Симба застрелили бы меня сразу, это правда. Они – армия отчаяния и ненависти, в нее попадают стэнливильские юнцы и деревенские старики – все, кто может достать винтовку или мачете. Они носят на запястьях нкизи из листьев и объявляют себя неуязвимыми для пуль, не подвластными смерти. Анатоль утверждает, что такие они и есть: «Потому что как можно убить то, что уже мертво?» Мы слышали, как они затачивают себе зубы и лавиной бросаются на захватчиков в северо-восточном Конго, подпитываемые одной лишь яростью. Тридцать белых, в том числе двое американцев, убиты в Стэнли – мы слышали это по коротковолновому приемнику и понимали, что́ это означает. К вечеру ООН сделает ответный шаг, начав атаку в воздухе и на земле. «Объединенные силы» – так они называют свою оккупационную армию: американцы, бельгийцы и наемники уже отплыли из Залива Свиней [118]. В течение нескольких следующих недель мы еще сто раз слышали об убитых в Стэнливиле белых на трех языках: по французскому радио, по Би-би-си и по мобутовской радиостанции, вещавшей из Леопольдвиля на лингала. Все новости были одинаковыми. Те тридцать белых своими жизнями оплатили массированную военную операцию против сторонников независимости. Сколько конголезцев было убито бельгийцами непосильным трудом, голодом, особым подразделением полиции и будет убито теперь солдатами ООН, мы не узнаем никогда. Эти жертвы останутся несосчитанными. Или их число не будет иметь никакого значения, если такое возможно представить.

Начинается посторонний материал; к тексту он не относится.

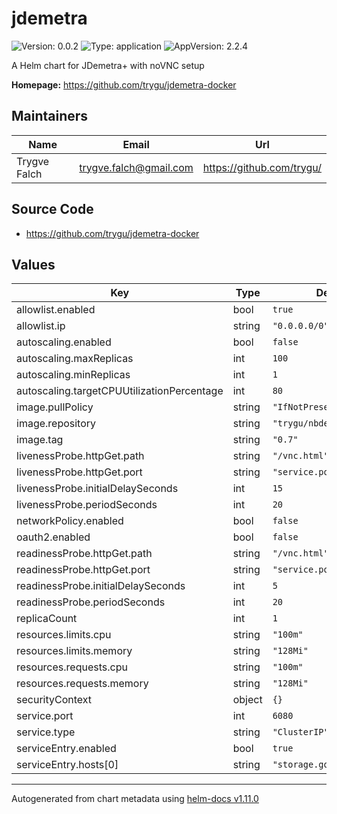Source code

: # jdemetra

![Version: 0.0.2](https://img.shields.io/badge/Version-0.0.2-informational?style=flat-square) ![Type: application](https://img.shields.io/badge/Type-application-informational?style=flat-square) ![AppVersion: 2.2.4](https://img.shields.io/badge/AppVersion-2.2.4-informational?style=flat-square)

A Helm chart for JDemetra+ with noVNC setup

**Homepage:** <https://github.com/trygu/jdemetra-docker>

## Maintainers

| Name | Email | Url |
| ---- | ------ | --- |
| Trygve Falch | <trygve.falch@gmail.com> | <https://github.com/trygu/> |

## Source Code

* <https://github.com/trygu/jdemetra-docker>

## Values

| Key | Type | Default | Description |
|-----|------|---------|-------------|
| allowlist.enabled | bool | `true` |  |
| allowlist.ip | string | `"0.0.0.0/0"` |  |
| autoscaling.enabled | bool | `false` |  |
| autoscaling.maxReplicas | int | `100` |  |
| autoscaling.minReplicas | int | `1` |  |
| autoscaling.targetCPUUtilizationPercentage | int | `80` |  |
| image.pullPolicy | string | `"IfNotPresent"` |  |
| image.repository | string | `"trygu/nbdemetra"` |  |
| image.tag | string | `"0.7"` |  |
| livenessProbe.httpGet.path | string | `"/vnc.html"` |  |
| livenessProbe.httpGet.port | string | `"service.port"` |  |
| livenessProbe.initialDelaySeconds | int | `15` |  |
| livenessProbe.periodSeconds | int | `20` |  |
| networkPolicy.enabled | bool | `false` |  |
| oauth2.enabled | bool | `false` |  |
| readinessProbe.httpGet.path | string | `"/vnc.html"` |  |
| readinessProbe.httpGet.port | string | `"service.port"` |  |
| readinessProbe.initialDelaySeconds | int | `5` |  |
| readinessProbe.periodSeconds | int | `20` |  |
| replicaCount | int | `1` |  |
| resources.limits.cpu | string | `"100m"` |  |
| resources.limits.memory | string | `"128Mi"` |  |
| resources.requests.cpu | string | `"100m"` |  |
| resources.requests.memory | string | `"128Mi"` |  |
| securityContext | object | `{}` |  |
| service.port | int | `6080` |  |
| service.type | string | `"ClusterIP"` |  |
| serviceEntry.enabled | bool | `true` |  |
| serviceEntry.hosts[0] | string | `"storage.googleapis.com"` |  |

----------------------------------------------
Autogenerated from chart metadata using [helm-docs v1.11.0](https://github.com/norwoodj/helm-docs/releases/v1.11.0)
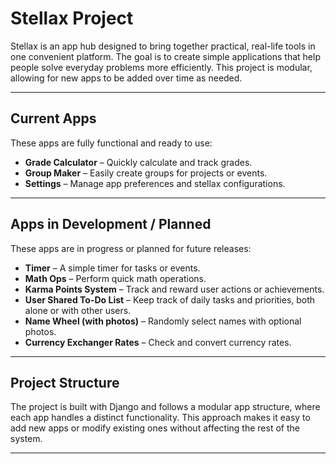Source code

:
# Stellax Project

Stellax is an app hub designed to bring together practical, real-life tools in one convenient platform. The goal is to create simple applications that help people solve everyday problems more efficiently. This project is modular, allowing for new apps to be added over time as needed.

---

## Current Apps

These apps are fully functional and ready to use:

- **Grade Calculator** – Quickly calculate and track grades.  
- **Group Maker** – Easily create groups for projects or events.  
- **Settings** – Manage app preferences and stellax configurations. 

---

## Apps in Development / Planned

These apps are in progress or planned for future releases:

- **Timer** – A simple timer for tasks or events.  
- **Math Ops** – Perform quick math operations.  
- **Karma Points System** – Track and reward user actions or achievements.  
- **User Shared To-Do List** – Keep track of daily tasks and priorities, both alone or with other users.   
- **Name Wheel (with photos)** – Randomly select names with optional photos.  
- **Currency Exchanger Rates** – Check and convert currency rates. 

---

## Project Structure

The project is built with Django and follows a modular app structure, where each app handles a distinct functionality. This approach makes it easy to add new apps or modify existing ones without affecting the rest of the system.

---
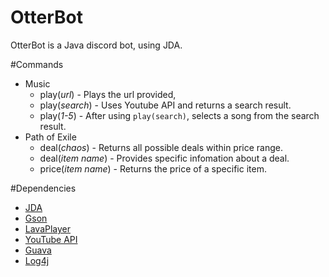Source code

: # OtterBot
OtterBot is a Java discord bot, using JDA.

#Commands
* Music
    * play(*url*) - Plays the url provided,
    * play(*search*) - Uses Youtube API and returns a search result.
    * play(*1-5*) - After using `play(search)`, selects a song from the search result.
* Path of Exile
    * deal(*chaos*) - Returns all possible deals within price range.
    * deal(*item name*) - Provides specific infomation about a deal.
    * price(*item name*) - Returns the price of a specific item.
    
#Dependencies
* [JDA](https://github.com/DV8FromTheWorld/JDA)
* [Gson](https://github.com/google/gson)
* [LavaPlayer](https://github.com/sedmelluq/lavaplayer)
* [YouTube API](https://developers.google.com/youtube/v3/)
* [Guava](https://github.com/google/guava)
* [Log4j](https://logging.apache.org/log4j/2.x/)
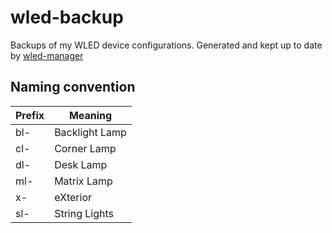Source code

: # wled-backup
Backups of my WLED device configurations. Generated and kept up to date by [wled-manager](https://github.com/bscholer/wled-manager)

## Naming convention
| Prefix | Meaning     |
| ------ | ----------- |
| bl-    | Backlight Lamp |
| cl-    | Corner Lamp |
| dl-    | Desk Lamp   |
| ml-    | Matrix Lamp |
| x-     | eXterior    |
| sl-    | String Lights |
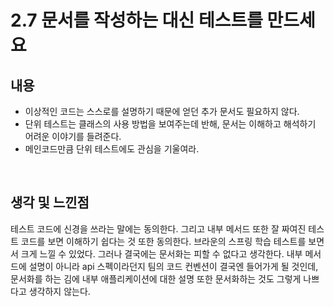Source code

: # 2.7 문서를 작성하는 대신 테스트를 만드세요

## 내용

* 이상적인 코드는 스스로를 설명하기 때문에 얻던 추가 문서도 필요하지 않다.
* 단위 테스트는 클래스의 사용 방법을 보여주는데 반해, 문서는 이해하고 해석하기 어려운 이야기를 들려준다.
* 메인코드만큼 단위 테스트에도 관심을 기울여라.

<br/>

## 생각 및 느낀점

테스트 코드에 신경을 쓰라는 말에는 동의한다. 그리고 내부 메서드 또한 잘 짜여진 테스트 코드를 보면 이해하기 쉽다는 것 또한 동의한다. 브라운의 스프링 학습 테스트를 보면서 크게 느낄 수 있었다. 그러나 결국에는 문서화는 피할 수 없다고 생각한다. 내부 메서드에 설명이 아니라 api 스펙이라던지 팀의 코드 컨벤션이 결국엔 들어가게 될 것인데, 문서화를 하는 김에 내부 애플리케이션에 대한 설명 또한 문서화하는 것도 그렇게 나쁘다고 생각하지 않는다.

В ту ночь, когда прилетели вертолеты, от вибрации воздуха нас выбросило из кроватей. Я думала, что старый каменный монастырь рушится. Мы выбежали из дома, вихрь от винтов налетел на нас прямо с верхушек деревьев, в пену взбивая наши белые ночные рубашки. Сестры в испуге крестились и поспешно возвращались в постель. А я не могла. Сидела на земле, обхватив колени руками, и рыдала – казалось, впервые с начала времен. Я истошно выла, открыв рот, оплакивая Руфь-Майю, наши бессмысленные ошибки, то, что должно было теперь случиться, уже погибших и еще не погибших, знакомых и незнакомых, конголезских детей, лишенных надежды. Я чувствовала, что распадаюсь на части, и к утру могу превратиться в кости, растворяющиеся в унавоженной земле сестринского огорода. В кучу сиротских бездомных костей и ничего больше: будущее, какое я предсказала.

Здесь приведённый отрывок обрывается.